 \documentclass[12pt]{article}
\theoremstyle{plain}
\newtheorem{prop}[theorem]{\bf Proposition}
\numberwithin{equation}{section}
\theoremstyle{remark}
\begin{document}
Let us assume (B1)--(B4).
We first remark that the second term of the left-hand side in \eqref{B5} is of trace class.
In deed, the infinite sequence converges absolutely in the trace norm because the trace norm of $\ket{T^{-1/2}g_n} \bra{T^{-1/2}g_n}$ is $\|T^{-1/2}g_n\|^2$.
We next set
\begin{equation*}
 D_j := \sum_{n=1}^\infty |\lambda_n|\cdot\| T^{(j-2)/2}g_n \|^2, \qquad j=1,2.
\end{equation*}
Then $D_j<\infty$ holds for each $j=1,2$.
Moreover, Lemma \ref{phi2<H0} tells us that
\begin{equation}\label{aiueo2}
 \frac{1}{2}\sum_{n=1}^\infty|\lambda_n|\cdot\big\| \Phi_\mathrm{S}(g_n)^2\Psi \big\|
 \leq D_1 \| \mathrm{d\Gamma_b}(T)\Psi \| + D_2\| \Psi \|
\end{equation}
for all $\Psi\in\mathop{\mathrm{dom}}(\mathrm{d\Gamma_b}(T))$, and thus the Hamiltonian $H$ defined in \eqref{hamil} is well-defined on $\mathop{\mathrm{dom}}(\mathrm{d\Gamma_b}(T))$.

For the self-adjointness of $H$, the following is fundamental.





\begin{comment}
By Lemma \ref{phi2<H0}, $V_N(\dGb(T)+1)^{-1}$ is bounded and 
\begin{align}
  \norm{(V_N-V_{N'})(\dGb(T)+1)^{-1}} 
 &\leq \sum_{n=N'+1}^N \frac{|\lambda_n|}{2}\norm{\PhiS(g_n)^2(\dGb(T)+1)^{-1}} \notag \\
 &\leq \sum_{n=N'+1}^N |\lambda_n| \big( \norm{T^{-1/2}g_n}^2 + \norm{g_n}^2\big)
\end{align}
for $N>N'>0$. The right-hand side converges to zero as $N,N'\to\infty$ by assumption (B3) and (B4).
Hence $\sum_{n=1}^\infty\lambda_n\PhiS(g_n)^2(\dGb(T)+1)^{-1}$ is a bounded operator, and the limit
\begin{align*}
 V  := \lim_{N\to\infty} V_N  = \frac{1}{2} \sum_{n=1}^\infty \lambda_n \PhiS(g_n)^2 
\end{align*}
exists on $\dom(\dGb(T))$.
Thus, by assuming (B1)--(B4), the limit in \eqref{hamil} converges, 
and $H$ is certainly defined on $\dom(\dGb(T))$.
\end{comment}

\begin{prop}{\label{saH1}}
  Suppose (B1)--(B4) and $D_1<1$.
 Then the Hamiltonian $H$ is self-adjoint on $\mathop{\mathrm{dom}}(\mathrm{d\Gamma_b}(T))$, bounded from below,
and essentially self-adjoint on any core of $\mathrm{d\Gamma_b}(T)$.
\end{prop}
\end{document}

━━━━━━

● **How to complete this task**:
When a line in the records above holds "defined", that line is to be reported.

● **Answer box**:
for all $\Psi\in\mathop{\mathrm{dom}}(\mathrm{d\Gamma_b}(T))$, and thus the Hamiltonian $H$ defined in \eqref{hamil} is well-defined on $\mathop{\mathrm{dom}}(\mathrm{d\Gamma_b}(T))$.
and $H$ is certainly defined on $\dom(\dGb(T))$.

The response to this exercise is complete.